**What is expected:**
Copy, from the data below, each line that has the word "Full".

[Stored items from a collection]
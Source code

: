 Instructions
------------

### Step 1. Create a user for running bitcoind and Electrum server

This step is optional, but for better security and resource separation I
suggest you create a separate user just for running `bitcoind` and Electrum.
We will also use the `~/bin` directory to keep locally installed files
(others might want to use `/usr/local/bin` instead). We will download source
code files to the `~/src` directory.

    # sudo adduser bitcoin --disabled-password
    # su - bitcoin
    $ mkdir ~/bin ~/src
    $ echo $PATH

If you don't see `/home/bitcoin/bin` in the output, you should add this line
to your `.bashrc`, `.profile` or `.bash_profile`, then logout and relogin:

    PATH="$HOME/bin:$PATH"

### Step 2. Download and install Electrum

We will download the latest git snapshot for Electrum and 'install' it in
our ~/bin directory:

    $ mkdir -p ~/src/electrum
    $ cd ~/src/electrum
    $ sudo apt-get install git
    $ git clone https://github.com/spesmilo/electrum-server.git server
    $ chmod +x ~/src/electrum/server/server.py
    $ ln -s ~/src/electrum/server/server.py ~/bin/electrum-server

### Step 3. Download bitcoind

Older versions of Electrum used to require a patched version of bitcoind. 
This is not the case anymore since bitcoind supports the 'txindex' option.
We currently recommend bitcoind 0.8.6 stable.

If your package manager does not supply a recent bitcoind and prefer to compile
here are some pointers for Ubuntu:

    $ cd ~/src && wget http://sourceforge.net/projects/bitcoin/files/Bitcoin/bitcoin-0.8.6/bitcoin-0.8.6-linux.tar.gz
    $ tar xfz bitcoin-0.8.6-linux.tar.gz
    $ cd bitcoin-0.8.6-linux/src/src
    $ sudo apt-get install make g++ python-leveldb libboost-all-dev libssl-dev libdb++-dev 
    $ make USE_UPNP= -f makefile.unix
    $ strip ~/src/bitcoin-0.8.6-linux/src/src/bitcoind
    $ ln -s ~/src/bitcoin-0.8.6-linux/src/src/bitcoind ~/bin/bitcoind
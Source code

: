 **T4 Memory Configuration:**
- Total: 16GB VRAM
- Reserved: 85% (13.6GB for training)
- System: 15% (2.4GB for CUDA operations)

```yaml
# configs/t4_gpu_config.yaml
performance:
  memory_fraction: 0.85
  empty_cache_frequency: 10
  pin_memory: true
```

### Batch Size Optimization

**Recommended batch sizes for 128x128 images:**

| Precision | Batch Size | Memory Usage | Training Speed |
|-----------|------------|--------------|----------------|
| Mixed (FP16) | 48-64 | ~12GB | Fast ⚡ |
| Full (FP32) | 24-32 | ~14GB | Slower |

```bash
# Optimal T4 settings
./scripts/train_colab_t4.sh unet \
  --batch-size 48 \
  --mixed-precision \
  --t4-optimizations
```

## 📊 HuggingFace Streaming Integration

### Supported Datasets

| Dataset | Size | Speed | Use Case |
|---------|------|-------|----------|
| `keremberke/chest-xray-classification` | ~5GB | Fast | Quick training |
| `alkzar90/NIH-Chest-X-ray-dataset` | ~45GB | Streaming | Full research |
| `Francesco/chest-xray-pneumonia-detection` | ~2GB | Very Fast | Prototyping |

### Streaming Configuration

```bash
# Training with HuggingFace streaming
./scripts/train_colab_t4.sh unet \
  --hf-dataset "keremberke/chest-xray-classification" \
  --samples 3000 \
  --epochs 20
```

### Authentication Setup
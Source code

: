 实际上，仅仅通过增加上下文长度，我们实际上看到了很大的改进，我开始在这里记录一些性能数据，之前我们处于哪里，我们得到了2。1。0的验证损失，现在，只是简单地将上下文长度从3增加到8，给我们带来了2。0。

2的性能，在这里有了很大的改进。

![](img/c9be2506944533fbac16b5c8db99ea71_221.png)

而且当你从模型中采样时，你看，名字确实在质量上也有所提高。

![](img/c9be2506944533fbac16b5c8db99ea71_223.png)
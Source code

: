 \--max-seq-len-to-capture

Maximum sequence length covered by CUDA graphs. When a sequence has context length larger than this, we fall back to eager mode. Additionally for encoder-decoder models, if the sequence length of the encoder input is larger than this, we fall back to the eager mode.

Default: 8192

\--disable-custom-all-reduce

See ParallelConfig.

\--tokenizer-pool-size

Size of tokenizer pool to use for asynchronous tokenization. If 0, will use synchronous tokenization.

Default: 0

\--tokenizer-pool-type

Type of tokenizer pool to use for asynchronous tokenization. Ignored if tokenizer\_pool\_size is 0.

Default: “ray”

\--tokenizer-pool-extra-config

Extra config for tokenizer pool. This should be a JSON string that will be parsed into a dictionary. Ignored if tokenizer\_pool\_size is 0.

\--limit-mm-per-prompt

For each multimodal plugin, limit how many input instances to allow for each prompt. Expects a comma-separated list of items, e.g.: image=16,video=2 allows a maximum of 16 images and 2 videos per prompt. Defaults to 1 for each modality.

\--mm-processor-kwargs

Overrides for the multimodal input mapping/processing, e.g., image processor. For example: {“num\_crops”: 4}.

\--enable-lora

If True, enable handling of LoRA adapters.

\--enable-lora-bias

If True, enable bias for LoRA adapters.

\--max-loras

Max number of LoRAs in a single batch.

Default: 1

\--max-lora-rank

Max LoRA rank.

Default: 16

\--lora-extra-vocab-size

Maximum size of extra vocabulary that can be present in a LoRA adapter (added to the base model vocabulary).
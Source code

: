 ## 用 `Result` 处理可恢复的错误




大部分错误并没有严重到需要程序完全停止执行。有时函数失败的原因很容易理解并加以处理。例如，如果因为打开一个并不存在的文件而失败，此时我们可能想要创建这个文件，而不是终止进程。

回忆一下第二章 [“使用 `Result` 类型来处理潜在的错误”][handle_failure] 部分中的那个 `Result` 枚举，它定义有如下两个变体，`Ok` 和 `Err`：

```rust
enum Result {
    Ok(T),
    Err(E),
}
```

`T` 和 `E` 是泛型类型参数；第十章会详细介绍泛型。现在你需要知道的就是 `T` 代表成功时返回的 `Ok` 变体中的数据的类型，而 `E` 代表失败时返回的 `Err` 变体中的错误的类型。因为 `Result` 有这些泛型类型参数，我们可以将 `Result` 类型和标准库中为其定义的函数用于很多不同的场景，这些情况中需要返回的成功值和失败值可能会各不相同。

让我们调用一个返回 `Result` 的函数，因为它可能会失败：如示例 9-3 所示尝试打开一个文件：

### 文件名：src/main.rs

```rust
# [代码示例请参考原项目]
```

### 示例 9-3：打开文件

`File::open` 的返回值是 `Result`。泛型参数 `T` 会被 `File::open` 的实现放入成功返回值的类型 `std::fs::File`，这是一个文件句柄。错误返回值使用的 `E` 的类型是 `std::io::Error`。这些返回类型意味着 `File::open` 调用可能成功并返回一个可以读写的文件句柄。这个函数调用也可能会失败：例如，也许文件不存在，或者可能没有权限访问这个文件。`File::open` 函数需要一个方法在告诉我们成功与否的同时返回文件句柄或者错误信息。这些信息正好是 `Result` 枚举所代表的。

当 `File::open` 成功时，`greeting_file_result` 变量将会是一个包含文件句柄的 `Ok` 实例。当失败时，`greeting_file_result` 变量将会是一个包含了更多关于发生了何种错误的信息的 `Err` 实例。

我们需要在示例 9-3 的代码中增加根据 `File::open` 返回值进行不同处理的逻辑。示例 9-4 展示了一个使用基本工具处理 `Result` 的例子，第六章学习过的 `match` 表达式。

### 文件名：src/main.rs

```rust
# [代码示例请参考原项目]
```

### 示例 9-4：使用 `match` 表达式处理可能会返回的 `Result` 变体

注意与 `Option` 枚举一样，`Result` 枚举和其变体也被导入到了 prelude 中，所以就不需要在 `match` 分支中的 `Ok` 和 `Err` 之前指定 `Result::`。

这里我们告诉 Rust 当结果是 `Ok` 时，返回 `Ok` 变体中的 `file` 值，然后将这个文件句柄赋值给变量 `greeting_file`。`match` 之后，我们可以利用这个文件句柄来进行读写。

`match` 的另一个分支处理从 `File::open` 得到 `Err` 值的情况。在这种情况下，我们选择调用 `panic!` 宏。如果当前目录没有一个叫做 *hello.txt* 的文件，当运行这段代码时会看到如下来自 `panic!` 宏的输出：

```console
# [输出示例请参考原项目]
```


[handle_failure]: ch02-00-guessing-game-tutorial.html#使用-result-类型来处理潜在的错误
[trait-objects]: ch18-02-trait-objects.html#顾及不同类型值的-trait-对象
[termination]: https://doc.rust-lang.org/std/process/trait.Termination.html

**Reply to the task:**
| Full (FP32) | 24-32 | ~14GB | Slower |
| `alkzar90/NIH-Chest-X-ray-dataset` | ~45GB | Streaming | Full research |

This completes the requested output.